Headline.co.id, Lumajang ~ Tim Penggerak PKK Kabupaten Lumajang menekankan pentingnya peran desa dampingan dalam pelaksanaan program Jatim Terbaik’s (Jawa Timur Tanggap terhadap Ibu Hamil Risiko Stunting) di tingkat masyarakat. Ketua TP PKK Kabupaten Lumajang, Dewi Natalia Yudha Adji Kusuma, menyatakan bahwa desa dampingan tidak hanya berfungsi sebagai alat pendataan, tetapi juga sebagai sarana intervensi langsung bagi ibu hamil yang berisiko.

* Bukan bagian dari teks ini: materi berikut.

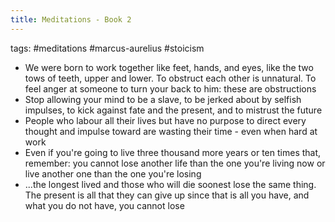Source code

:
 ```yaml
---
title: Meditations - Book 2
---
```

tags: #meditations #marcus-aurelius #stoicism 


- We were born to work together like feet, hands, and eyes, like the two tows of teeth, upper and lower. To obstruct each other is unnatural. To feel anger at someone to turn your back to him: these are obstructions
- Stop allowing your mind to be a slave, to be jerked about by selfish impulses, to kick against fate and the present, and to mistrust the future
- People who labour all their lives but have no purpose to direct every thought and impulse toward are wasting their time - even when hard at work
- Even if you're going to live three thousand more years or ten times that, remember: you cannot lose another life than the one you're living now or live another one than the one you're losing
- ...the longest lived and those who will die soonest lose the same thing. The present is all that they can give up since that is all you have, and what you do not have, you cannot lose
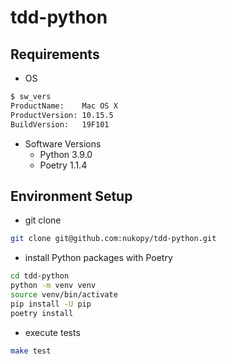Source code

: # tdd-python

## Requirements

- OS

```sh
$ sw_vers
ProductName:    Mac OS X
ProductVersion: 10.15.5
BuildVersion:   19F101
```

- Software Versions
  - Python 3.9.0
  - Poetry 1.1.4

## Environment Setup

- git clone

```sh
git clone git@github.com:nukopy/tdd-python.git
```

- install Python packages with Poetry

```sh
cd tdd-python
python -m venv venv
source venv/bin/activate
pip install -U pip
poetry install
```

- execute tests

```sh
make test
```
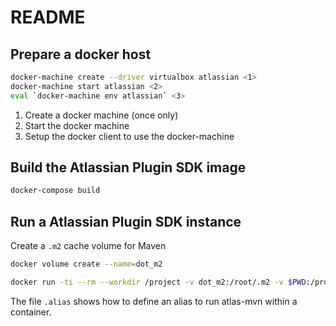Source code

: # README

## Prepare a docker host

```sh
docker-machine create --driver virtualbox atlassian <1>
docker-machine start atlassian <2>
eval `docker-machine env atlassian` <3>
```

1. Create a docker machine (once only)
2. Start the docker machine
3. Setup the docker client to use the docker-machine

## Build the Atlassian Plugin SDK image

```sh
docker-compose build
```

## Run a Atlassian Plugin SDK instance

Create a `.m2` cache volume for Maven
```sh
docker volume create --name=dot_m2
```

```sh
docker run -ti --rm --workdir /project -v dot_m2:/root/.m2 -v $PWD:/project softwarecraftsmen/atlassian-plugin-sdk bash -c "atlas-mvn -version"
```

The file `.alias` shows how to define an alias to run atlas-mvn within a container.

“Desa dampingan merupakan ruang kerja nyata Jatim Terbaik’s di tingkat akar rumput. Di sini kami memastikan ibu hamil berisiko tidak hanya terdata, tetapi juga didampingi secara berkelanjutan,” ujarnya dalam kegiatan di Puskesmas Pasirian, Kabupaten Lumajang, Provinsi Jawa Timur, pada Selasa (28/4/2026).
Dewi Natalia menjelaskan bahwa setiap ibu hamil yang teridentifikasi berisiko akan masuk dalam sistem pendampingan intensif. Pendampingan ini mencakup pemantauan kesehatan, pemenuhan gizi, kepatuhan konsumsi tablet tambah darah, hingga penanganan dini terhadap potensi gangguan kehamilan seperti anemia dan kekurangan energi kronis.

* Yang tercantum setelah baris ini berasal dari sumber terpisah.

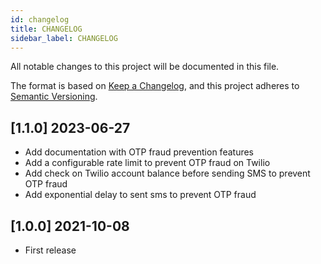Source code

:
 ```yaml
---
id: changelog
title: CHANGELOG
sidebar_label: CHANGELOG
---
```

All notable changes to this project will be documented in this file.

The format is based on [Keep a Changelog](https://keepachangelog.com/en/1.0.0/),
and this project adheres to [Semantic Versioning](https://semver.org/spec/v2.0.0.html).

## [1.1.0] 2023-06-27

- Add documentation with OTP fraud prevention features
- Add a configurable rate limit to prevent OTP fraud on Twilio
- Add check on Twilio account balance before sending SMS to prevent OTP fraud
- Add exponential delay to sent sms to prevent OTP fraud

## [1.0.0] 2021-10-08

- First release
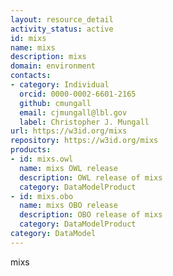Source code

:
 ```yaml
---
layout: resource_detail
activity_status: active
id: mixs
name: mixs
description: mixs
domain: environment
contacts:
- category: Individual
  orcid: 0000-0002-6601-2165
  github: cmungall
  email: cjmungall@lbl.gov
  label: Christopher J. Mungall
url: https://w3id.org/mixs
repository: https://w3id.org/mixs
products:
- id: mixs.owl
  name: mixs OWL release
  description: OWL release of mixs
  category: DataModelProduct
- id: mixs.obo
  name: mixs OBO release
  description: OBO release of mixs
  category: DataModelProduct
category: DataModel
---
```


mixs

Menurutnya, pendekatan tersebut dirancang untuk menutup celah dalam penanganan stunting, terutama pada aspek keberlanjutan pendampingan setelah proses identifikasi awal. “Tanpa pendampingan yang konsisten, risiko tidak akan tertangani secara optimal. Karena itu, pendampingan dilakukan hingga ke tingkat keluarga,” katanya.
Dewi Natalia menambahkan bahwa keberhasilan program sangat bergantung pada keterlibatan aktif berbagai pihak, termasuk kader, tenaga kesehatan, dan keluarga sebagai lingkungan terdekat ibu hamil. “Pencegahan stunting merupakan tanggung jawab bersama. Keluarga memiliki peran penting karena perubahan perilaku dimulai dari lingkungan rumah,” ujarnya.
Melalui penguatan desa dampingan, TP PKK Lumajang menargetkan sistem pencegahan stunting yang lebih responsif dan berkelanjutan, sekaligus mendukung target zero stunting baru pada 2026.